● **Data shown**:
++++++++

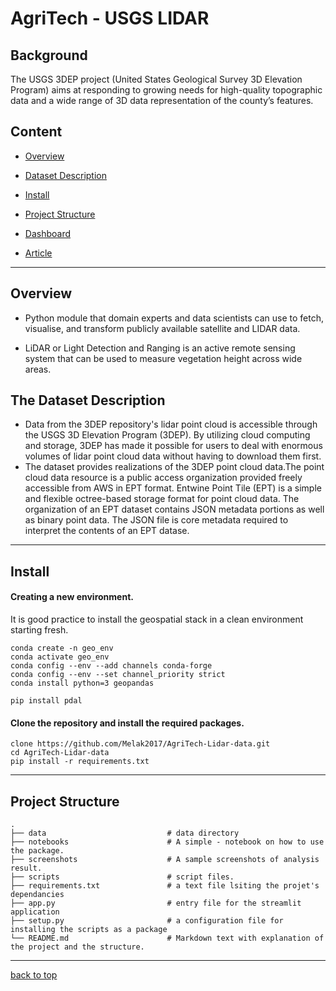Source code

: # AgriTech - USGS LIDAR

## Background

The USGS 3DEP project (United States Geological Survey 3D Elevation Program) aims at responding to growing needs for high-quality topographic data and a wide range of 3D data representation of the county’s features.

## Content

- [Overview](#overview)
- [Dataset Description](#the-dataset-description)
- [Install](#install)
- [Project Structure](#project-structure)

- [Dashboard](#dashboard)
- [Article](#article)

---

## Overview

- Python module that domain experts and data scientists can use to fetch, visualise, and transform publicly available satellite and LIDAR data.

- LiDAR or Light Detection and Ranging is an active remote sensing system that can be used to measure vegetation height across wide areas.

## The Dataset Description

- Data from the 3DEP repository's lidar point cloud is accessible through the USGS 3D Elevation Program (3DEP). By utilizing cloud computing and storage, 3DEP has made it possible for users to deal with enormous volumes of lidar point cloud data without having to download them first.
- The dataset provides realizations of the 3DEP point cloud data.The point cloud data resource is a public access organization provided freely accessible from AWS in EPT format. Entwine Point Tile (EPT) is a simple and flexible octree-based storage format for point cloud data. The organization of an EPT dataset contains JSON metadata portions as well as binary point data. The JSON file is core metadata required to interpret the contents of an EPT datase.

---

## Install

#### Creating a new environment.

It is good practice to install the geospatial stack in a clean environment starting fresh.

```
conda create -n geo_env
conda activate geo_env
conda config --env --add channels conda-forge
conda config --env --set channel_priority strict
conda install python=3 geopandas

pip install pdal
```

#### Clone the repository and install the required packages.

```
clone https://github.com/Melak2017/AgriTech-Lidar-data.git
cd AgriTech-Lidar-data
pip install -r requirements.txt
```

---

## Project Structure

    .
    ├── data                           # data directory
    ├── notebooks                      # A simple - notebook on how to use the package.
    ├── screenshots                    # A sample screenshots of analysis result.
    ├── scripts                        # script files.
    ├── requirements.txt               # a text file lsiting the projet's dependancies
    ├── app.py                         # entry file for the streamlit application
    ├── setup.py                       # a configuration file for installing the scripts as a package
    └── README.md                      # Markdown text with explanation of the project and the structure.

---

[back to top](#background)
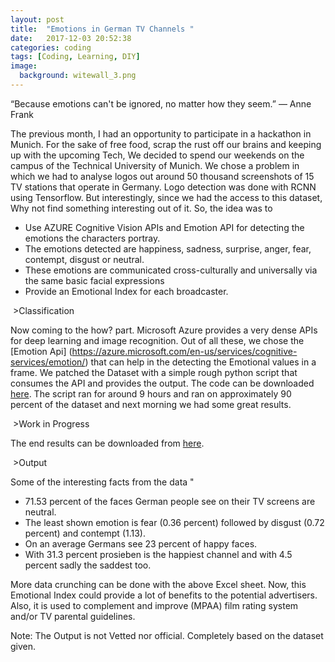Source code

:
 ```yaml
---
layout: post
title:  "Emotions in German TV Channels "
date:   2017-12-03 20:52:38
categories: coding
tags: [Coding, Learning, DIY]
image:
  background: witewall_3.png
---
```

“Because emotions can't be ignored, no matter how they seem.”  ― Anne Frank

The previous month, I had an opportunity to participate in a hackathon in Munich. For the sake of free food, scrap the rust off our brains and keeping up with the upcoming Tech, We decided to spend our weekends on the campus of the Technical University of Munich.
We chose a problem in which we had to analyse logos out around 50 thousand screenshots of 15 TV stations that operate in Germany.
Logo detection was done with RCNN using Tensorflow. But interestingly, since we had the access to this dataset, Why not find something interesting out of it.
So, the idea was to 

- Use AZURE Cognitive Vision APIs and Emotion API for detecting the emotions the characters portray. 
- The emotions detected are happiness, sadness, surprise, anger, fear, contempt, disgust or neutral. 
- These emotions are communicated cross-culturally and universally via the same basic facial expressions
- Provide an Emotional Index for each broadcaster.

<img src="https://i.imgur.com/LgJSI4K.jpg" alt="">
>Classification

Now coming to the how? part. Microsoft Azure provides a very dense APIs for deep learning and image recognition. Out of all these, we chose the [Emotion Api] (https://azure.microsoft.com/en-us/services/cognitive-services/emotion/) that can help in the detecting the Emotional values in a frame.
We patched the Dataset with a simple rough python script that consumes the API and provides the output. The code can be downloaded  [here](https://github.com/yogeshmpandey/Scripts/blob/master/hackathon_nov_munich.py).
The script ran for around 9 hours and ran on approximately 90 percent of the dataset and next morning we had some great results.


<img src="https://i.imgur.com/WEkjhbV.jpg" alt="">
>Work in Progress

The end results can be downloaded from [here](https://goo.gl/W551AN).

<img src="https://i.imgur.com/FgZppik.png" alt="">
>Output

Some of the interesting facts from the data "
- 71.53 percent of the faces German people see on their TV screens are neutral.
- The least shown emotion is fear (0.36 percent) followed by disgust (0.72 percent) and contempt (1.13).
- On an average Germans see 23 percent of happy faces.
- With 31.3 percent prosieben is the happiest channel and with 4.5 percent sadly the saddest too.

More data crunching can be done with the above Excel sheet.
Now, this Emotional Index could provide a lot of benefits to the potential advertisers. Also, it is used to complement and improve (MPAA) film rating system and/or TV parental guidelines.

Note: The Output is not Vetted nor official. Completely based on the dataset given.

++++++++

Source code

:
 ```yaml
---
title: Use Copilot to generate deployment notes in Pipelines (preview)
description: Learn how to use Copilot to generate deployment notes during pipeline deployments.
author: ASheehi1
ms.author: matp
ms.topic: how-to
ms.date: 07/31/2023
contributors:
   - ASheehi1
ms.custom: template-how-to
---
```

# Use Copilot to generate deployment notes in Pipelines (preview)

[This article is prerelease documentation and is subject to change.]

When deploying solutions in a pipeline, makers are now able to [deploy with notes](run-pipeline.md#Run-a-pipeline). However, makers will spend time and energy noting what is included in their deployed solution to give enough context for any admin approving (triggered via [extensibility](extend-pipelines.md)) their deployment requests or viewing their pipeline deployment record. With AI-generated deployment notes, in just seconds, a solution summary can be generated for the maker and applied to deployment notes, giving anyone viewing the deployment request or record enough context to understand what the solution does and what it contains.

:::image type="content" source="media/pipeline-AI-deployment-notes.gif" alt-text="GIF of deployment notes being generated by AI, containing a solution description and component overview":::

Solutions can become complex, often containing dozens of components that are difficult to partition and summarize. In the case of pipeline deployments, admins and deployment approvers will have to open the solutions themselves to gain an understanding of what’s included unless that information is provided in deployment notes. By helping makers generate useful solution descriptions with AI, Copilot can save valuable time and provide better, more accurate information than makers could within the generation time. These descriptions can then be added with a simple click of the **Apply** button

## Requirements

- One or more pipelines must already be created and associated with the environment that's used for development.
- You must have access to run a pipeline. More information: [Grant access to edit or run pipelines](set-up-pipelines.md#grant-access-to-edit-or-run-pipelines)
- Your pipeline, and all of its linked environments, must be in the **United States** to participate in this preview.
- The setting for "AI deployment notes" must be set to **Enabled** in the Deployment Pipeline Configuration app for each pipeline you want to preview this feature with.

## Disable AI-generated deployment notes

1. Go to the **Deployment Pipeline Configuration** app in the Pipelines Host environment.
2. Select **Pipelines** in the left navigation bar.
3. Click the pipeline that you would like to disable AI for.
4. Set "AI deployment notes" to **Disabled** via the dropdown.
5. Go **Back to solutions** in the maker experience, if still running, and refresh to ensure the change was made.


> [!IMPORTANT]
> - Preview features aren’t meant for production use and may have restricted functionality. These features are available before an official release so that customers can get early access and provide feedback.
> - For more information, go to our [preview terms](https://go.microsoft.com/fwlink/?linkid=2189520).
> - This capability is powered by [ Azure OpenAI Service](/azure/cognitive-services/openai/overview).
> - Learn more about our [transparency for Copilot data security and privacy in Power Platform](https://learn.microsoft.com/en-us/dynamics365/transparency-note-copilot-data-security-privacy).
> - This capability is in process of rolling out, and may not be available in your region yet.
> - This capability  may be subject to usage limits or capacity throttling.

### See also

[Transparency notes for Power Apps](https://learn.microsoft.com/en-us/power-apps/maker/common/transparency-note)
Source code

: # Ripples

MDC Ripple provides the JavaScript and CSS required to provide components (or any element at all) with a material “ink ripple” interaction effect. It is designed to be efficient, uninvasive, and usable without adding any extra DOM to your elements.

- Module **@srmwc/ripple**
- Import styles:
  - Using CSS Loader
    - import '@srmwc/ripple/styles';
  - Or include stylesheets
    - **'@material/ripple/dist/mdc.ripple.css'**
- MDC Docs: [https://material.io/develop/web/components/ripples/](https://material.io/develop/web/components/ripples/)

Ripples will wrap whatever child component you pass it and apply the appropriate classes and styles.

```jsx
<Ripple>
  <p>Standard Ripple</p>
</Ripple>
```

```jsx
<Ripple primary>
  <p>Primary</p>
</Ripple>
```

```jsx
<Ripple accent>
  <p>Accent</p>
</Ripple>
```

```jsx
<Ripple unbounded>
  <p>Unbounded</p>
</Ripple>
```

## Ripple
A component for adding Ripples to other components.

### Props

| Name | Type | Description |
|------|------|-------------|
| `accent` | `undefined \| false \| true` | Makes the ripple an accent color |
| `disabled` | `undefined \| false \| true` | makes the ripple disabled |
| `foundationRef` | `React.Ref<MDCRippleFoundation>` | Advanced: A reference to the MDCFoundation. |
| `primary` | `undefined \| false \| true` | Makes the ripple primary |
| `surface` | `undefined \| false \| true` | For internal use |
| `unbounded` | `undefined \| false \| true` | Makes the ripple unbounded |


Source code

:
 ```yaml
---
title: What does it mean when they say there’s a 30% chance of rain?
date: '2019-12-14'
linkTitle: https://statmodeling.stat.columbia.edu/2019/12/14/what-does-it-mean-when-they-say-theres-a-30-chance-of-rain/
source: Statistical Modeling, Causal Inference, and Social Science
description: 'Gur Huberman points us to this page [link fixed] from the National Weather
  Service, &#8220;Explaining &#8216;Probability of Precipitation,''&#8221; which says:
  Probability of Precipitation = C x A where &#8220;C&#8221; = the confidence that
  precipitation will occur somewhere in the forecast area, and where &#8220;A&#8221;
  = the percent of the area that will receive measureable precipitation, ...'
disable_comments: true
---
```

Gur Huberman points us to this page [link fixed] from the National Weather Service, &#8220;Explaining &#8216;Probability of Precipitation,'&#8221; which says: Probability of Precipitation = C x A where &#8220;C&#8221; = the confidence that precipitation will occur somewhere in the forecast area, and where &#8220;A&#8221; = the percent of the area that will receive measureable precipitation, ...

++++++++

● **How to complete this task**: Using the records above, copy word for word the line with "- On an average", the line with "More data crunching", and every line between them.

● **Exercise output**:
- On an average Germans see 23 percent of happy faces.
- With 31.3 percent prosieben is the happiest channel and with 4.5 percent sadly the saddest too.

More data crunching can be done with the above Excel sheet.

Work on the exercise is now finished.